The adjustments mean that teachers are effectively ranked relative to other teachers of similar students. Teachers who teach similar students, then, are guaranteed to have a full range of scores, from high to low. And, unsurprisingly, teachers in the same school or neighborhood often teach similar students.

"I chuckled when I saw the first [Times story], since the headline pretty much has to be true: Effective and ineffective teachers will be found in all types of schools, given the way these measures are constructed," said Sean Corcoran, a New York University economist who has studied the city's Teacher Data Reports.

The design stems from evaluators' attempts to improve on the way teachers are judged. In the past, assessments of teacher quality tended to look only at students' test scores: A teacher whose students scored higher was deemed stronger.
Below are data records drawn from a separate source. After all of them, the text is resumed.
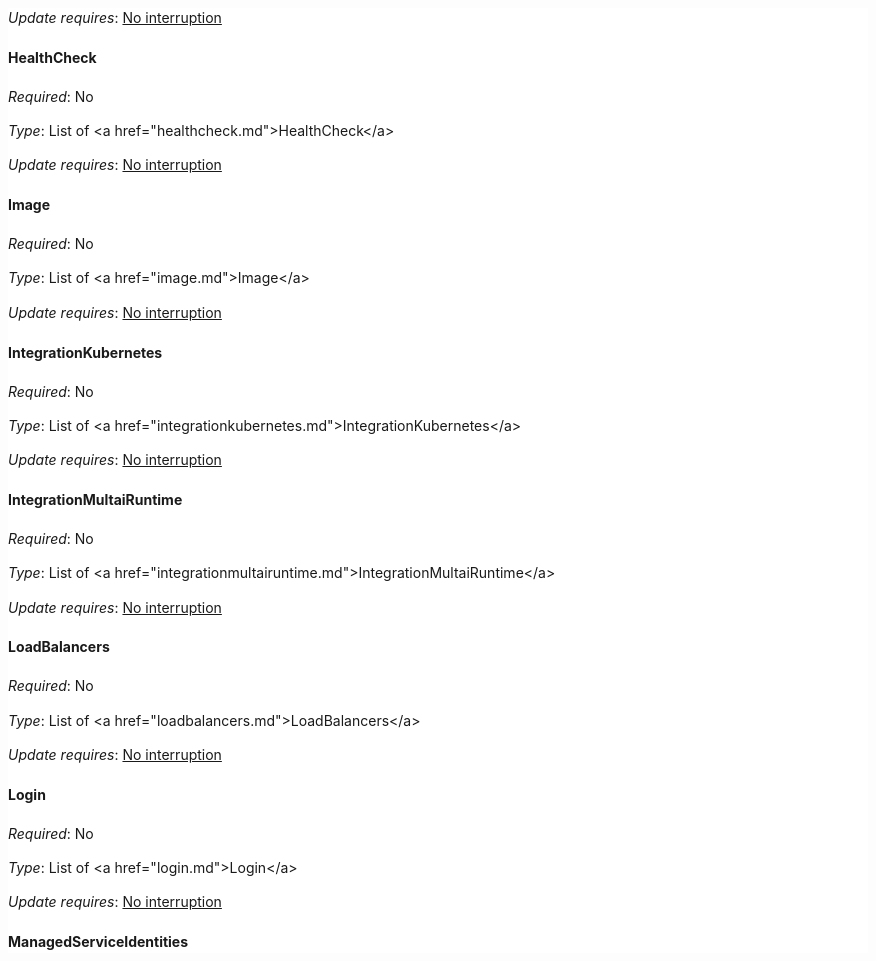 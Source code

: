 _Update requires_: [No interruption](https://docs.aws.amazon.com/AWSCloudFormation/latest/UserGuide/using-cfn-updating-stacks-update-behaviors.html#update-no-interrupt)

#### HealthCheck

_Required_: No

_Type_: List of &lt;a href=&#34;healthcheck.md&#34;&gt;HealthCheck&lt;/a&gt;

_Update requires_: [No interruption](https://docs.aws.amazon.com/AWSCloudFormation/latest/UserGuide/using-cfn-updating-stacks-update-behaviors.html#update-no-interrupt)

#### Image

_Required_: No

_Type_: List of &lt;a href=&#34;image.md&#34;&gt;Image&lt;/a&gt;

_Update requires_: [No interruption](https://docs.aws.amazon.com/AWSCloudFormation/latest/UserGuide/using-cfn-updating-stacks-update-behaviors.html#update-no-interrupt)

#### IntegrationKubernetes

_Required_: No

_Type_: List of &lt;a href=&#34;integrationkubernetes.md&#34;&gt;IntegrationKubernetes&lt;/a&gt;

_Update requires_: [No interruption](https://docs.aws.amazon.com/AWSCloudFormation/latest/UserGuide/using-cfn-updating-stacks-update-behaviors.html#update-no-interrupt)

#### IntegrationMultaiRuntime

_Required_: No

_Type_: List of &lt;a href=&#34;integrationmultairuntime.md&#34;&gt;IntegrationMultaiRuntime&lt;/a&gt;

_Update requires_: [No interruption](https://docs.aws.amazon.com/AWSCloudFormation/latest/UserGuide/using-cfn-updating-stacks-update-behaviors.html#update-no-interrupt)

#### LoadBalancers

_Required_: No

_Type_: List of &lt;a href=&#34;loadbalancers.md&#34;&gt;LoadBalancers&lt;/a&gt;

_Update requires_: [No interruption](https://docs.aws.amazon.com/AWSCloudFormation/latest/UserGuide/using-cfn-updating-stacks-update-behaviors.html#update-no-interrupt)

#### Login

_Required_: No

_Type_: List of &lt;a href=&#34;login.md&#34;&gt;Login&lt;/a&gt;

_Update requires_: [No interruption](https://docs.aws.amazon.com/AWSCloudFormation/latest/UserGuide/using-cfn-updating-stacks-update-behaviors.html#update-no-interrupt)

#### ManagedServiceIdentities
But that design stacked the deck against teachers whose students started the school year with greater needs and lower scores.

The idea behind value-added measurements is that they look instead at how much growth students make in a year. Teachers are rewarded not when their students score highest, but when the students' performance gains exceed the average gains made by similar students.

So while the ratings were explicitly designed to compare teachers who work with similar students, they cannot compare teachers who don't. "This is just a difficult question that we still don't know how to answer — this question of how to compare teachers who are in very different kinds of schools," said Douglas Staiger, a Dartmouth College economist.

He added, "There are a lot of issues that I disagree with critics of value-added. But this is a real issue that it's not clear how best to handle."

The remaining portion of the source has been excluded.